The attacks in Brussels are the latest in a long line of atrocities linked to Islamic terrorism since the turn of the century.
The co-ordinated bombings of the airport and a Metro station in the Belgian capital follow the arrest of key Paris attacks suspect Salah Abdeslam in the city just days earlier.
Here are some of the most horrific attacks:
9/11
Nearly 3,000 people, including 67 Britons, were killed when Islamist extremists hijacked passenger jets and flew them into New York's World Trade Centre twin towers and the Pentagon in Washington DC on September 11 2001.
The 9/11 attacks were meticulously planned by Islamist fanatics to kill as many people and gain as much publicity as possible, with news footage televised live around the globe to a shocked audience of billions.
Bali
A total of 202 people, including 28 Britons, were killed on October 12 2002 and more than 204 injured when the al Qaida-linked Jemaah Islamiyah group detonated bombs at two packed Bali nightspots.
During the attack three bombs detonated - a backpack carried by a suicide bomber and a car bomb which both devastated Paddy's Pub and the Sari Club opposite, followed by a third device outside the US consulate in Denpasar.
Various members of Jemaah Islamiyah were convicted in relation to the bombings. Three - Imam Samudra, Amrozi Nurhasyim and Huda bin Abdul Haq - were executed by firing squad in November 2008.
Madrid train bombings
The whole of Spain was in mourning when more than 190 people were killed in the Madrid train bombs on March 11 2004.
The attacks took place exactly two-and-a-half years after September 11 and were Europe's worst terrorist atrocity since the 1988 Lockerbie plane bombing.
London-based Arabic language newspaper Al Quds said it received an email from the Brigade of Abu Hafs al-Masri, which claimed its "death squad" had penetrated "one of the pillars of the crusader alliance".
7/7
On July 7 2005, 52 people were murdered and hundreds more injured when four suicide bombers attacked London's transport network.
Twenty-six died in the bombing at Russell Square on the Piccadilly line, six in the bombing at Edgware Road on the Circle line, seven in the bombing at Aldgate on the Circle line, and 13 in the bombing on a bus at Tavistock Square.
A fortnight later, another four would-be suicide bombers launched failed attacks on the Tube and a bus, leading police marksmen to kill innocent Brazilian Jean Charles de Menezes.
Mumbai
Often called India's 9/11, the Mumbai attacks in 2008 saw 10 gunmen blaze through the country's financial capital, killing more than 160 people.
Indian authorities took back control of Mumbai early on the morning of November 29 after a three-day siege across the city.
Security services and senior police in the UK have repeatedly highlighted the risk of a Mumbai-style roaming gun massacre, and earlier this year police carried out a simulated terror attack in the capital to test the emergency response to such a strike.
Lee Rigby
Fusilier Lee Rigby, 25, from Middleton in Greater Manchester, was killed outside barracks in Woolwich, south east London, on May 22 2013 by two Islamic extremists.
The murder sparked shock across the country after the father of one was run over with a car and then hacked to death by British Muslim converts Michael Adebolajo and Michael Adebowale.
Following an Old Bailey trial, Adebolajo was handed a whole-life prison term and Adebowale was jailed for a minimum of 45 years.
Charlie Hebdo
Paris was rocked by the Charlie Hebdo atrocity on January 7 last year, when 12 people were killed after gunmen stormed the offices of the satirical magazine.
The sense of panic heightened when there was a subsequent attack on a kosher supermarket, and the incidents triggered worldwide outrage.
Subsequently there were a number of more minor strikes or attempts in France.
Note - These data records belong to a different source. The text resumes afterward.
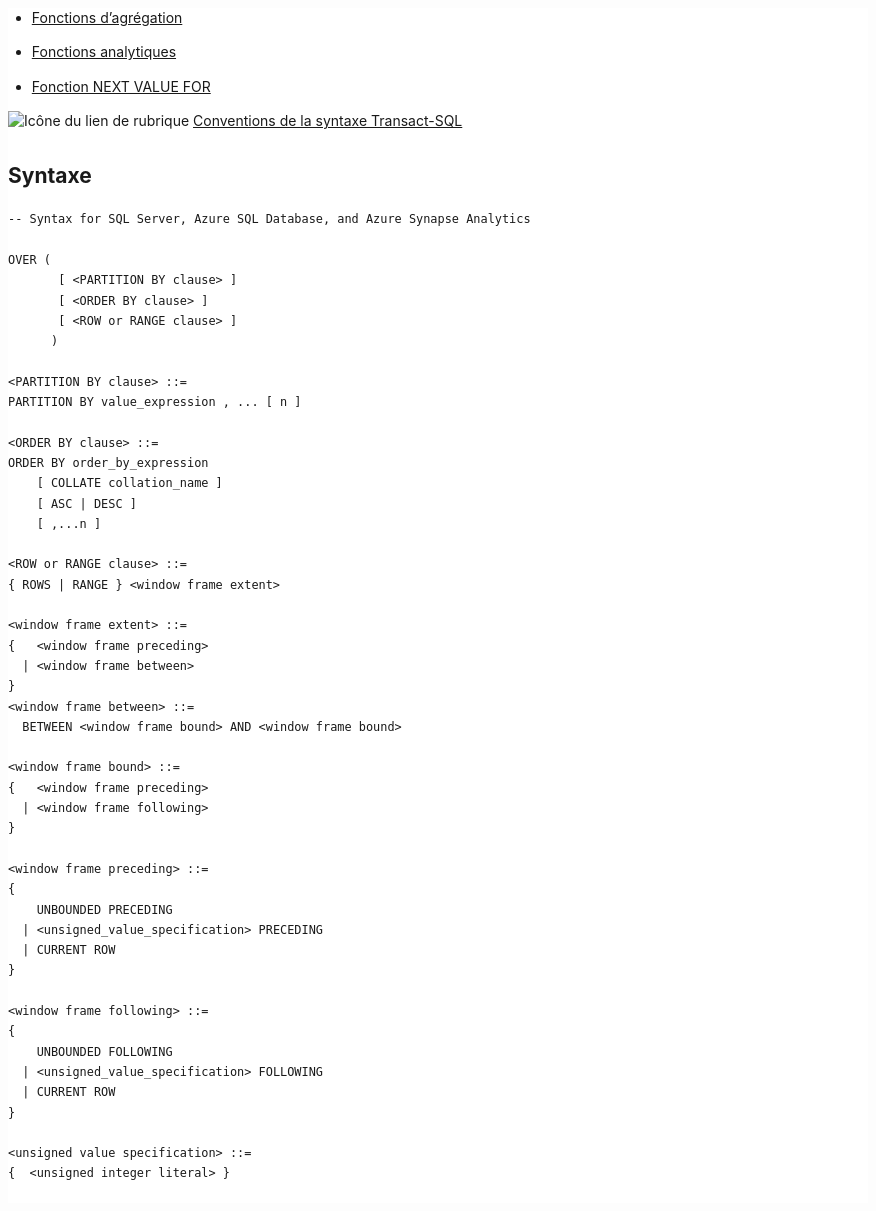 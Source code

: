 -   [Fonctions d’agrégation](../../t-sql/functions/aggregate-functions-transact-sql.md)  
  
-   [Fonctions analytiques](../../t-sql/functions/analytic-functions-transact-sql.md)  
  
-   [Fonction NEXT VALUE FOR](../../t-sql/functions/next-value-for-transact-sql.md)  
  
 ![Icône du lien de rubrique](../../database-engine/configure-windows/media/topic-link.gif "Icône du lien de rubrique") [Conventions de la syntaxe Transact-SQL](../../t-sql/language-elements/transact-sql-syntax-conventions-transact-sql.md)  
  
## <a name="syntax"></a>Syntaxe  
  
```syntaxsql
-- Syntax for SQL Server, Azure SQL Database, and Azure Synapse Analytics  
  
OVER (   
       [ <PARTITION BY clause> ]  
       [ <ORDER BY clause> ]   
       [ <ROW or RANGE clause> ]  
      )  
  
<PARTITION BY clause> ::=  
PARTITION BY value_expression , ... [ n ]  
  
<ORDER BY clause> ::=  
ORDER BY order_by_expression  
    [ COLLATE collation_name ]   
    [ ASC | DESC ]   
    [ ,...n ]  
  
<ROW or RANGE clause> ::=  
{ ROWS | RANGE } <window frame extent>  
  
<window frame extent> ::=   
{   <window frame preceding>  
  | <window frame between>  
}  
<window frame between> ::=   
  BETWEEN <window frame bound> AND <window frame bound>  
  
<window frame bound> ::=   
{   <window frame preceding>  
  | <window frame following>  
}  
  
<window frame preceding> ::=   
{  
    UNBOUNDED PRECEDING  
  | <unsigned_value_specification> PRECEDING  
  | CURRENT ROW  
}  
  
<window frame following> ::=   
{  
    UNBOUNDED FOLLOWING  
  | <unsigned_value_specification> FOLLOWING  
  | CURRENT ROW  
}  
  
<unsigned value specification> ::=   
{  <unsigned integer literal> }  
  
```  
   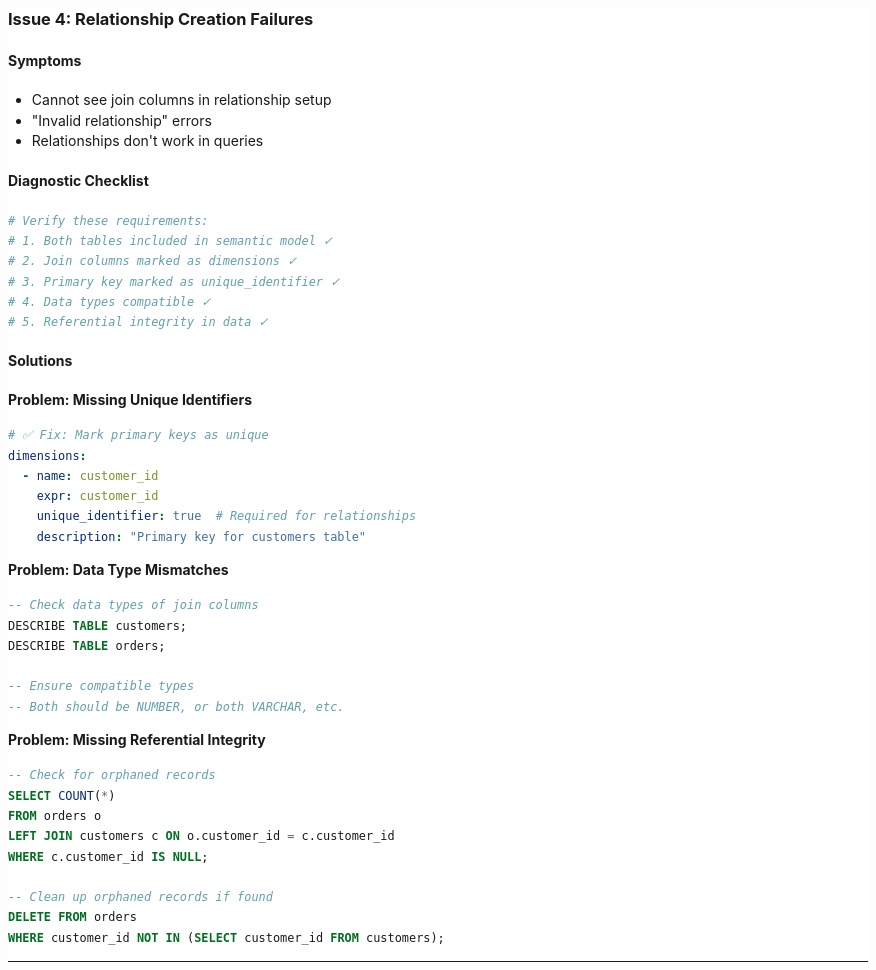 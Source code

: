 ### Issue 4: Relationship Creation Failures

#### Symptoms
- Cannot see join columns in relationship setup
- "Invalid relationship" errors
- Relationships don't work in queries

#### Diagnostic Checklist
```yaml
# Verify these requirements:
# 1. Both tables included in semantic model ✓
# 2. Join columns marked as dimensions ✓
# 3. Primary key marked as unique_identifier ✓
# 4. Data types compatible ✓
# 5. Referential integrity in data ✓
```

#### Solutions

**Problem: Missing Unique Identifiers**
```yaml
# ✅ Fix: Mark primary keys as unique
dimensions:
  - name: customer_id
    expr: customer_id
    unique_identifier: true  # Required for relationships
    description: "Primary key for customers table"
```

**Problem: Data Type Mismatches**
```sql
-- Check data types of join columns
DESCRIBE TABLE customers;
DESCRIBE TABLE orders;

-- Ensure compatible types
-- Both should be NUMBER, or both VARCHAR, etc.
```

**Problem: Missing Referential Integrity**
```sql
-- Check for orphaned records
SELECT COUNT(*) 
FROM orders o
LEFT JOIN customers c ON o.customer_id = c.customer_id
WHERE c.customer_id IS NULL;

-- Clean up orphaned records if found
DELETE FROM orders 
WHERE customer_id NOT IN (SELECT customer_id FROM customers);
```

---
In one, three Americans and a Briton overpowered a heavily armed gunman on a train from Amsterdam to Paris.
Sousse
Terror group Islamic State claimed responsibility for the Sousse attack in June, in which 30 Britons were among 38 tourists killed.
Gunman Seifeddine Rezgui opened fire on the holidaymakers on a beach in the Tunisian holiday resort.
Foreign minister Tobias Ellwood described the Sousse tragedy as the "most significant terrorist attack" on Britons since July 7 2005.
Paris
Co-ordinated suicide bombings and shootings at cafes, bars, a rock concert and a stadium in the French capital left 130 people dead in the worst terrorist assault on Europe in a decade.
Most of the Paris attackers died on the night of November 13 2015, including Salah Abdeslam's brother Brahim, who blew himself up.
Belgian extremist Abdelhamid Abaaoud, 27, suspected of masterminding the deadly attacks in Paris, died along with his female cousin in a police raid in the Paris suburb of Saint-Denis days later.